Las reglas ya las conocen: valoro profundamente sus comentarios respetuosos, sus likes, sus calificaciones y, por supuesto, esos regalitos opcionales que me animan a seguir creando.
Y ahora sí, sin más preámbulos…
Abramos las puertas a este nuevo viaje.
Bienvenidas, bienvenidos, disfruten y recuerden leo cada uno de sus comentarios así que no se abstengan de dejarlos.😜
💫 💫💫
La nieve caía suavemente sobre la ciudad de Nueva York, cubriendo las calles y edificios con un manto blanco y silencioso. Mar Montiel, una joven licenciada en marketing, caminaba con pasos lentos, el corazón pesado tras la conversación que había tenido con su jefe, Efraín Russell, apenas unas horas antes.
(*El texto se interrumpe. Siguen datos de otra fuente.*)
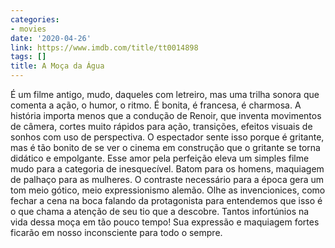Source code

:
 ```yaml
---
categories:
- movies
date: '2020-04-26'
link: https://www.imdb.com/title/tt0014898
tags: []
title: A Moça da Água
---
```


É um filme antigo, mudo, daqueles com letreiro, mas uma trilha sonora que comenta a ação, o humor, o ritmo. É bonita, é francesa, é charmosa. A história importa menos que a condução de Renoir, que inventa movimentos de câmera, cortes muito rápidos para ação, transições, efeitos visuais de sonhos com uso de perspectiva. O espectador sente isso porque é gritante, mas é tão bonito de se ver o cinema em construção que o gritante se torna didático e empolgante. Esse amor pela perfeição eleva um simples filme mudo para a categoria de inesquecível. Batom para os homens, maquiagem de palhaço para as mulheres. O contraste necessário para a época gera um tom meio gótico, meio expressionismo alemão. Olhe as invencionices, como fechar a cena na boca falando da protagonista para entendemos que isso é o que chama a atenção de seu tio que a descobre. Tantos infortúnios na vida dessa moça em tão pouco tempo! Sua expressão e maquiagem fortes ficarão em nosso inconsciente para todo o sempre.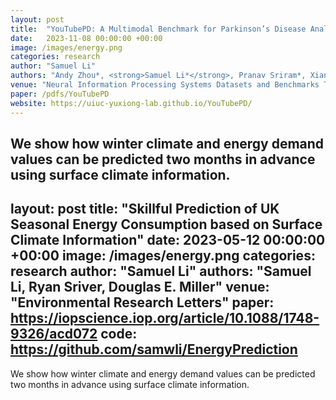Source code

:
```yaml
---
layout: post
title:  "YouTubePD: A Multimodal Benchmark for Parkinson’s Disease Analysis"
date:   2023-11-08 00:00:00 +00:00
image: /images/energy.png
categories: research
author: "Samuel Li"
authors: "Andy Zhou*, <strong>Samuel Li*</strong>, Pranav Sriram*, Xiang Li*, Jiahua Dong*, Ansh Sharma, Yuanyi Zhong, Shirui Luo, Maria Jaromin, Volodymyr Kindratenko, Joerg Heintz, Christopher Zallek, Yuxiong Wang"
venue: "Neural Information Processing Systems Datasets and Benchmarks Track. (NeurIPS 2023)"
paper: /pdfs/YouTubePD
website: https://uiuc-yuxiong-lab.github.io/YouTubePD/
---
```

We show how winter climate and energy demand values can be predicted two months in advance using surface climate information.
---
layout: post
title:  "Skillful Prediction of UK Seasonal Energy Consumption based on Surface Climate Information"
date:   2023-05-12 00:00:00 +00:00
image: /images/energy.png
categories: research
author: "Samuel Li"
authors: "<strong>Samuel Li</strong>, Ryan Sriver, Douglas E. Miller"
venue: "Environmental Research Letters"
paper: https://iopscience.iop.org/article/10.1088/1748-9326/acd072
code: https://github.com/samwli/EnergyPrediction
---
We show how winter climate and energy demand values can be predicted two months in advance using surface climate information.
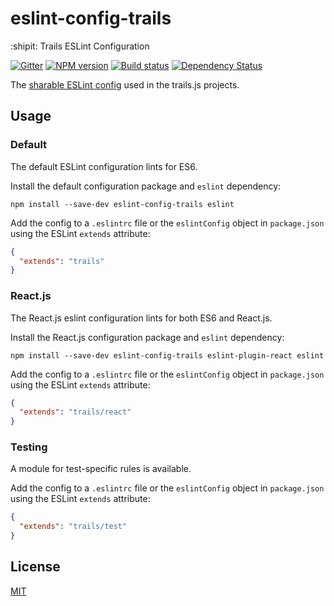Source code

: # eslint-config-trails
:shipit: Trails ESLint Configuration

[![Gitter][gitter-image]][gitter-url]
[![NPM version][npm-image]][npm-url]
[![Build status][ci-image]][ci-url]
[![Dependency Status][daviddm-image]][daviddm-url]

The [sharable ESLint config](http://eslint.org/docs/developer-guide/shareable-configs.html) used in the trails.js projects.

## Usage

### Default

The default ESLint configuration lints for ES6.

Install the default configuration package and `eslint` dependency:

```
npm install --save-dev eslint-config-trails eslint
```

Add the config to a `.eslintrc` file or the `eslintConfig` object in `package.json` using the ESLint `extends` attribute:

```json
{
  "extends": "trails"
}
```

### React.js

The React.js eslint configuration lints for both ES6 and React.js.

Install the React.js configuration package and `eslint` dependency:

```
npm install --save-dev eslint-config-trails eslint-plugin-react eslint
```

Add the config to a `.eslintrc` file or the `eslintConfig` object in `package.json` using the ESLint `extends` attribute:

```json
{
  "extends": "trails/react"
}
```

### Testing

A module for test-specific rules is available.

Add the config to a `.eslintrc` file or the `eslintConfig` object in `package.json` using the ESLint `extends` attribute:

```json
{
  "extends": "trails/test"
}
```

## License
[MIT](https://github.com/trailsjs/eslint-config-trails/blob/master/LICENSE)

[npm-image]: https://img.shields.io/npm/v/eslint-config-trails.svg?style=flat-square
[npm-url]: https://npmjs.org/package/eslint-config-trails
[ci-image]: https://img.shields.io/travis/trailsjs/eslint-config-trails/master.svg?style=flat-square
[ci-url]: https://travis-ci.org/trailsjs/eslint-config-trails
[daviddm-image]: http://img.shields.io/david/trailsjs/eslint-config-trails.svg?style=flat-square
[daviddm-url]: https://david-dm.org/trailsjs/eslint-config-trails
[gitter-image]: http://img.shields.io/badge/+%20GITTER-JOIN%20CHAT%20%E2%86%92-1DCE73.svg?style=flat-square
[gitter-url]: https://gitter.im/trailsjs/trails
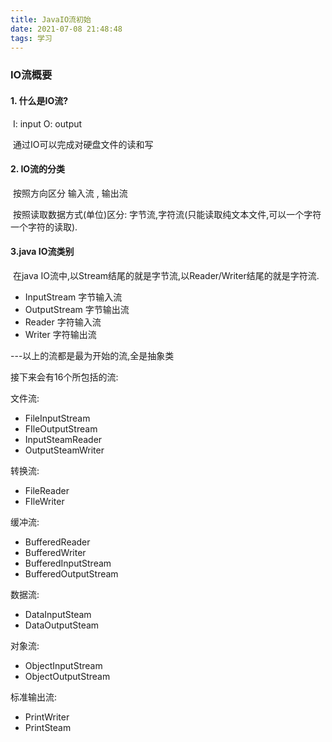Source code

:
 ```yaml
---
title: JavaIO流初始
date: 2021-07-08 21:48:48
tags: 学习
---
```


### IO流概要

#### 1. 什么是IO流?

​	I: input O: output

​	通过IO可以完成对硬盘文件的读和写

#### 2. IO流的分类

​	按照方向区分 输入流 , 输出流

​	按照读取数据方式(单位)区分: 字节流,字符流(只能读取纯文本文件,可以一个字符一个字符的读取).

#### 3.java IO流类别

​	在java IO流中,以Stream结尾的就是字节流,以Reader/Writer结尾的就是字符流.

- InputStream 字节输入流
- OutputStream 字节输出流
- Reader 字符输入流
- Writer 字符输出流

<!--more-->

---以上的流都是最为开始的流,全是抽象类

接下来会有16个所包括的流:

文件流:

- FileInputStream
- FIleOutputStream
- InputSteamReader
- OutputSteamWriter

转换流:

- FileReader
- FIleWriter

缓冲流:

- BufferedReader
- BufferedWriter
- BufferedInputStream
- BufferedOutputStream

数据流:

- DataInputSteam
- DataOutputSteam

对象流:

- ObjectInputStream
- ObjectOutputStream

标准输出流:

- PrintWriter
- PrintSteam

​	

​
Mientras avanzaba, las luces de la ciudad se reflejaban en el hielo de las aceras, y el murmullo lejano de los autos parecía apagarse bajo la densa nevada. Mar, sin embargo, apenas percibía la belleza de aquella escena. Su mente estaba encendida de rabia.
—Es un imbécil… —murmuró entre dientes, apretando la bufanda contra su cuello—. Estoy harta de que la gente con dinero y poder pase por encima de personas como yo.
El recuerdo de la reunión con Efraín la golpeaba una y otra vez. No entendía cómo podía existir gente tan abusiva, tan arrogante.
Horas antes…
La secretaria de presidencia, Katty, la había llamado por teléfono con su habitual tono amable:
—Licenciada Montiel, el señor Russell la solicita en la oficina.
Mar rodó los ojos con fastidio. Detestaba esos encuentros con su jefe, que más que un superior le parecía un acosador con poder.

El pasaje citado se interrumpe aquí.